Je lui souris et le remercie. Après, je reste quelques instants avec lui pour l’observer travailler, histoire de savoir le faire correctement quand je passerai au pouvoir. Je ne suis pas très forte en calcul, il va falloir que je m’entraîne.

- Au fait, Père… Vous savez, pour que je puisse devenir dirigeante dans deux ans, il faut que vous soyez à nouveau marié, n’est-ce pas ?

- Non. Je n’avais pas envie d’épouser une autre femme après Mei, alors j’ai fait ce qui aurait dû être fait depuis longtemps : j’ai supprimé cette loi.

- Vous pouvez supprimer des règles aussi facilement ?

Il secoue négativement la tête.

- J’ai dû faire quelques démarches administratives, expliquer pourquoi je faisais supprimer cette loi et signer une multitude de papiers.

J’acquiesce.

Ça me rassure de savoir que mon père ne devra pas épouser une femme juste pour que je puisse devenir dirigeante. Je n’ai pas envie d’avoir une autre mère. Surtout qu’avec les événements passés, on aurait pu tomber sur une nouvelle personne cherchant à s’emparer de notre pouvoir.

* * *

Le lendemain, je me réveille difficilement. Je me redresse dans mes draps et aperçois Hyujin assis contre le mur, les genoux relevés contre son torse. Ses cheveux noirs sont un peu décoiffés et il fixe un point au sol.

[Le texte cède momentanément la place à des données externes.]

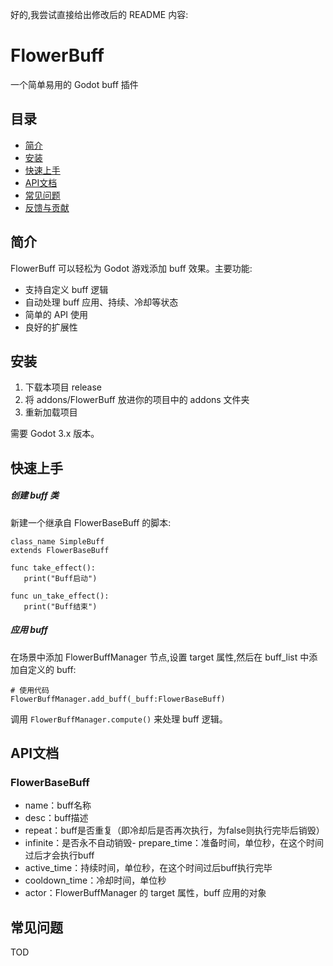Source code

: 好的,我尝试直接给出修改后的 README 内容:

# FlowerBuff

一个简单易用的 Godot buff 插件

## 目录

- [简介](#简介)
- [安装](#安装)
- [快速上手](#快速上手)
- [API文档](#API文档) 
- [常见问题](#常见问题)
- [反馈与贡献](#反馈与贡献)

## 简介

FlowerBuff 可以轻松为 Godot 游戏添加 buff 效果。主要功能:

- 支持自定义 buff 逻辑
- 自动处理 buff 应用、持续、冷却等状态
- 简单的 API 使用
- 良好的扩展性

## 安装

1. 下载本项目 release
2. 将 addons/FlowerBuff 放进你的项目中的 addons 文件夹
3. 重新加载项目

需要 Godot 3.x 版本。

## 快速上手

##### 创建 buff 类

新建一个继承自 FlowerBaseBuff 的脚本:

```gdscript
class_name SimpleBuff 
extends FlowerBaseBuff

func take_effect():
   print("Buff启动")

func un_take_effect():
   print("Buff结束")
```

##### 应用 buff

在场景中添加 FlowerBuffManager 节点,设置 target 属性,然后在 buff_list 中添加自定义的 buff:

```gdscript
# 使用代码
FlowerBuffManager.add_buff(_buff:FlowerBaseBuff)
```

调用 `FlowerBuffManager.compute()` 来处理 buff 逻辑。

## API文档

### FlowerBaseBuff

- name：buff名称
- desc：buff描述
- repeat：buff是否重复（即冷却后是否再次执行，为false则执行完毕后销毁）
- infinite：是否永不自动销毁- prepare_time：准备时间，单位秒，在这个时间过后才会执行buff
- active_time：持续时间，单位秒，在这个时间过后buff执行完毕
- cooldown_time：冷却时间，单位秒
- actor：FlowerBuffManager 的 target 属性，buff 应用的对象

## 常见问题

TOD
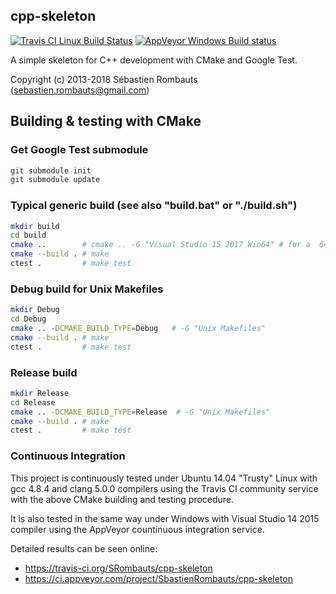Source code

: cpp-skeleton
------------

[![Travis CI Linux Build Status](https://travis-ci.org/SRombauts/cpp-skeleton.svg)](https://travis-ci.org/SRombauts/cpp-skeleton "Travis CI Linux Build Status")
[![AppVeyor Windows Build status](https://ci.appveyor.com/api/projects/status/github/SRombauts/cpp-skeleton?svg=true)](https://ci.appveyor.com/project/SbastienRombauts/cpp-skeleton "AppVeyor Windows Build status")

A simple skeleton for C++ development with CMake and Google Test.

Copyright (c) 2013-2018 Sébastien Rombauts (sebastien.rombauts@gmail.com)

## Building & testing with CMake

### Get Google Test submodule

```bash
git submodule init
git submodule update
```

### Typical generic build (see also "build.bat" or "./build.sh")

```bash
mkdir build
cd build
cmake ..        # cmake .. -G "Visual Studio 15 2017 Win64" # for a  64 bits solution using Visual Studio 2017
cmake --build . # make
ctest .         # make test
```

### Debug build for Unix Makefiles

```bash
mkdir Debug
cd Debug
cmake .. -DCMAKE_BUILD_TYPE=Debug   # -G "Unix Makefiles"
cmake --build . # make
ctest .         # make test
```

### Release build

```bash
mkdir Release
cd Release
cmake .. -DCMAKE_BUILD_TYPE=Release  # -G "Unix Makefiles"
cmake --build . # make
ctest .         # make test
```

### Continuous Integration

This project is continuously tested under Ubuntu 14.04 "Trusty" Linux with gcc 4.8.4 and clang 5.0.0 compilers
using the Travis CI community service with the above CMake building and testing procedure.

It is also tested in the same way under Windows with Visual Studio 14 2015 compiler
using the AppVeyor countinuous integration service.

Detailed results can be seen online:
 - https://travis-ci.org/SRombauts/cpp-skeleton
 - https://ci.appveyor.com/project/SbastienRombauts/cpp-skeleton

Ma gorge me brûle, alors je me mets à tousser, et il tourne subitement la tête vers moi.

- Aria… Tu es réveillée.

J’opine du chef.

- Tu es prête à partir ? Tu tousses. Tu es malade ?

Je hausse les épaules.

- Je ne sais pas trop.

C’est quoi cette voix ?

Hyujin semble aussi remarquer ma voix étrange, il fronce les sourcils.

- Tu as la voix cassée.

- On dirait bien…

Il se lève, marche jusqu’à moi puis se penche. Il pose sa main sur mon front.

- Tu es brûlante.

Je tente de me relever, mais je suis prise d’un vertige. Je vacille et m’accroche à Hyujin, qui me rassoit doucement.

- Tu devrais te reposer aujourd’hui. Nous irons à la cité du Lotus demain, si tu te sens mieux.

- Mais, tu dois y être aujou…

- Je n’en ai rien à faire. Tu es malade, je reste avec toi.

Je souris légèrement. Hyujin se dirige vers la porte.

- J’arrive. Je vais te chercher à manger.

- D’accord.

Il s’en va et je souris à nouveau, serrant ma couverture entre mes doigts. Je crois que Hyujin est un peu plus attentionné que d’habitude en ce moment, peut-être pour se faire pardonner. Ça me fait plaisir qu’il prenne soin de moi, même s’il le ferait dans n’importe quelles circonstances.

Hyujin revient avec un plateau. Il le dépose sur mes genoux et grimace.

- Je ne savais pas ce que tu voulais, alors j’ai dit à la cuisinière de mettre un peu de tout.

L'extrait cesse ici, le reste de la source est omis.